Tell how many lines below include the word "zoom". Only the number should appear.

*** Opening of Data for this task ***

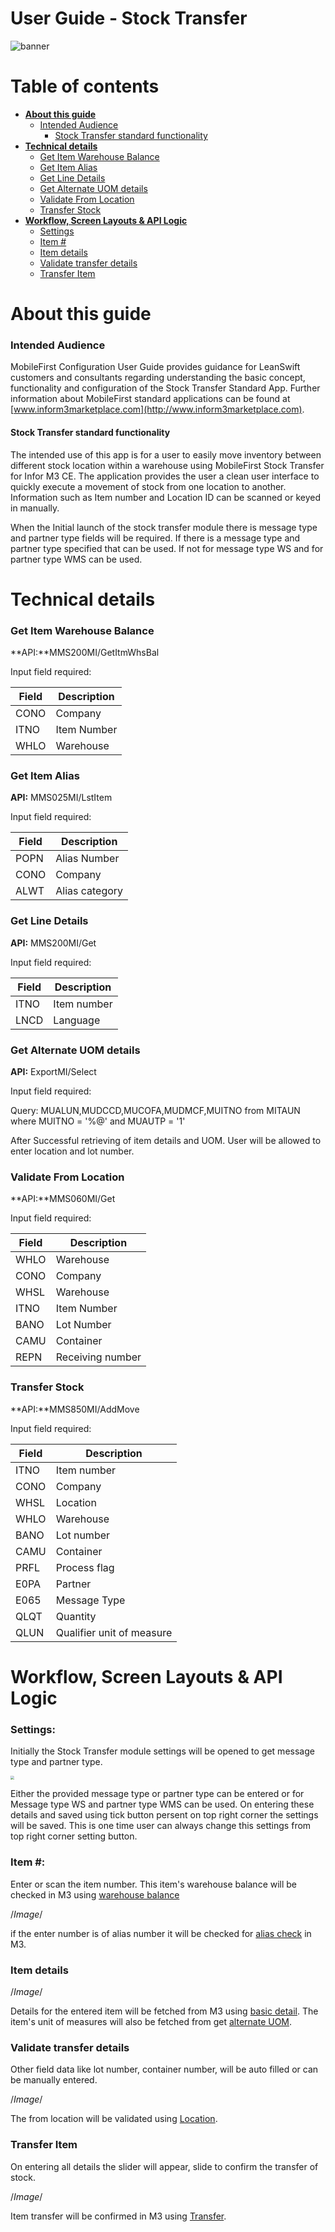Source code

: 

# User Guide - Stock Transfer

<img src="/Users/tamilselvan/Documents/Docs/MFCEDOCS/Docs/images/banner-mobilefirst-cloudsuite.jpg" alt="banner" style="zoom:100%;" />



# Table of contents

- **[About this guide](#about-this-guide)**
  - [Intended Audience](#intended-audience)
    - [Stock Transfer standard functionality](#std-func)
- **[Technical details](#tech-details)**
  - [Get Item Warehouse Balance ](#balanceid)
  - [Get Item Alias](#alias)
  - [Get Line Details](#line-details)
  - [Get Alternate UOM details](#container-info)
  - [Validate From Location](#retr-loc)
  - [Transfer Stock](#trn-stock)
- **[Workflow, Screen Layouts & API Logic](#wrk)**
  - [Settings](#settings)
  - [Item #](#pick-mode)
  - [Item details](#basic-details)
  - [Validate transfer details](#pick-lines)
  - [Transfer Item](#confirm-demo)



# <a name="about-this-guide"></a>About this guide

### <a name="intended-audience"></a>Intended Audience

MobileFirst Configuration User Guide provides guidance for LeanSwift customers and consultants regarding understanding the basic concept, functionality and configuration of the Stock Transfer Standard App. Further information about MobileFirst standard applications can be found at [www.inform3marketplace.com](http://www.inform3marketplace.com).

#### **<a name="std-func"></a>Stock Transfer standard functionality**

The intended use of this app is for a user to easily move inventory between different stock location within a warehouse using MobileFirst Stock Transfer for Infor M3 CE. The application provides the user a clean user interface to quickly execute a movement of stock from one location to another. Information such as Item number and Location ID can be scanned or keyed in manually.

When the Initial launch of the stock transfer module there is message type and partner type fields will be required. If there is a message type and partner type specified that can be used. If not for message type WS and for partner type WMS can be used.

# **<a name="tech-details"></a>Technical details**

### <a name="balanceid"></a>Get Item Warehouse Balance 

**API:**MMS200MI/GetItmWhsBal

Input field required:

| **Field** | **Description** |
| --------- | --------------- |
| CONO      | Company         |
| ITNO      | Item Number     |
| WHLO      | Warehouse       |

### <a name="alias"></a>Get Item Alias

**API:** MMS025MI/LstItem

Input field required:

| Field | Description    |
| ----- | -------------- |
| POPN  | Alias Number   |
| CONO  | Company        |
| ALWT  | Alias category |

### <a name="line-details"></a>Get Line Details

**API:** MMS200MI/Get

Input field required:

| Field | Description |
| ----- | ----------- |
| ITNO  | Item number |
| LNCD  | Language    |

### <a name="alter-uom"></a>Get Alternate UOM details

**API:** ExportMI/Select

Input field required:

Query: MUALUN,MUDCCD,MUCOFA,MUDMCF,MUITNO from MITAUN where MUITNO = '%@' and MUAUTP = '1'

After Successful retrieving of item details and UOM. User will be allowed to enter location and lot number.

### <a name="retr-loc"></a>Validate From Location

**API:**MMS060MI/Get

Input field required:

| **Field** | **Description**  |
| --------- | ---------------- |
| WHLO      | Warehouse        |
| CONO      | Company          |
| WHSL      | Warehouse        |
| ITNO      | Item Number      |
| BANO      | Lot Number       |
| CAMU      | Container        |
| REPN      | Receiving number |

### <a name="trn-stock"></a>Transfer Stock

**API:**MMS850MI/AddMove

Input field required:

| **Field** | **Description**           |
| --------- | ------------------------- |
| ITNO      | Item number               |
| CONO      | Company                   |
| WHSL      | Location                  |
| WHLO      | Warehouse                 |
| BANO      | Lot number                |
| CAMU      | Container                 |
| PRFL      | Process flag              |
| E0PA      | Partner                   |
| E065      | Message Type              |
| QLQT      | Quantity                  |
| QLUN      | Qualifier unit of measure |

# **<a name="wrk"></a>Workflow, Screen Layouts & API Logic**

### <a name="settings"></a>Settings:

Initially the Stock Transfer module settings will be opened to get message type and partner type.

<img src="../images/ST/settings.png" style="zoom:40%;" />

Either the provided message type or partner type can be entered or for Message type WS and partner type WMS can be used. On entering these details and saved using tick button persent on top right corner the settings will be saved. This is one time user can always change this settings from top right corner setting button.

### <a name="pick-mode"></a>Item #:

Enter or scan the item number. This item's warehouse balance will be checked in M3 using [warehouse balance](#balanceid)

/*Image*/

if the enter number is of alias number it will be checked for [alias check](#alias) in M3.

### <a name="basic-details"></a>Item details

/*Image*/

Details for the entered item will be fetched from M3 using [basic detail](#line-details). The item's unit of measures will also be fetched from get [alternate UOM](#alter-uom).

### <a name="pick-lines"></a>Validate transfer details

Other field data like lot number, container number, will be auto filled or can be manually entered. 

/*Image*/

The from location will be validated using [Location](#retr-loc).

### <a name="confirm-demo"></a>Transfer Item

On entering all details the slider will appear, slide to confirm the transfer of stock.

/*Image*/

Item transfer will be confirmed in M3 using [Transfer](#trn-stock).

*** Close of Data for this task ***

▶ **Answer to the problem**: 2